This interpretation is consistent with Thomas Kuhn's argument, based on a comprehensive analysis of Planck's papers before and after 1900, that he did not propose a physical quantization in his 1900 paper. It was only in 1905 that such a hypothesis was proposed by Albert Einstein, in what is usually called his "photoelectric effect" paper.23

Kuhn's thesis was rejected or ignored by physicists and historians of physics for several years, but has recently started to gain support.24 One additional piece of evidence, which I have not seen cited by any historian in this connection,25 is in Planck's Nobel Lecture. Discussing the introduction of the constant h, he said it could be interpreted in two ways. It might be just a "fictitious quantity, in which case all the deductions from the radiation theory were largely illusory and were nothing more than mathematical juggling." Alternatively one could assume that "the radiation theory is founded on actual physical ideas ... - something quite new ..." replacing the "assumption of continuity of all causal relations." Which was it to be? To that question Planck gave the answer:26


"Experience has decided for the second alternative. That this decision should be made so soon and so certainly is not due to the verification of the law of distribution of energy in heat radiation, much less to my special derivation of the law, but to the restless, ever-advancing labour of those workers who have made use of the quantum of action in their investigations.

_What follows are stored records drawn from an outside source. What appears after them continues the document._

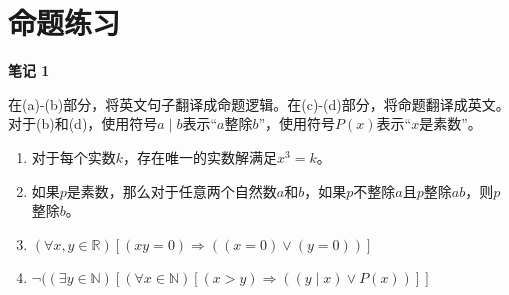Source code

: \documentclass[11pt]{article}
\begin{document}
\section*{命题练习}
\textbf{笔记 1}

在(a)-(b)部分，将英文句子翻译成命题逻辑。在(c)-(d)部分，将命题翻译成英文。对于(b)和(d)，使用符号$a \mid b$表示“$a$整除$b$”，使用符号$P(x)$表示“$x$是素数”。

\begin{enumerate}
  \item 对于每个实数$k$，存在唯一的实数解满足$x^3 = k$。
  \item 如果$p$是素数，那么对于任意两个自然数$a$和$b$，如果$p$不整除$a$且$p$整除$ab$，则$p$整除$b$。
  \item $(\forall x,y \in \mathbb{R})[(xy = 0) \Rightarrow ((x = 0) \lor (y = 0))]$
  \item $\lnot((\exists y \in \mathbb{N})[(\forall x \in \mathbb{N})[(x > y) \Rightarrow ((y \mid x) \lor P(x))]]$
\end{enumerate}
\end{document}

"The first advance in this work was made by A. Einstein..."

Presumably those who heard or read this statement, already "knowing" that Planck himself had discovered the quantum theory, assumed he was just being gracious in giving maximum credit to Einstein. I suggest we at least consider the possibility that his statement is literally correct.

On the other hand, one should note that when Planck rewrote and expanded his 1900 papers for publication in Annalen der Physik in 1901, he omitted the statement that if the number of quanta is not an integer one should take the nearest integer.27 Thus if you insist on giving the credit to Planck for originating the quantum theory, your case is a little stronger if you cite his 1901 paper rather than just the brief 1900 announcement.

My description of Planck as a cautious revolutionary does not depend only on the validity of Kuhn's and Darrigol's interpretations of his 1900 paper but also on the following facts, which do not seem to be controversial:

(1) Even in the 1900 paper he never suggested (as Einstein did in 1905) that electromagnetic radiation in space is quantized; his quantum hypothesis, whether physical or mathematical, applies only to the amount of energy possessed by a resonator and to the amount that can be emitted or absorbed.

(2) The next year he retreated from that position, denying for example that the absorption of energy is quantized and suggesting that the resonator in general will possess a non-integer number of quanta. But this cautious behavior did not cost him the credit for inventing the quantum hypothesis; in fact it led indirectly to a new discovery.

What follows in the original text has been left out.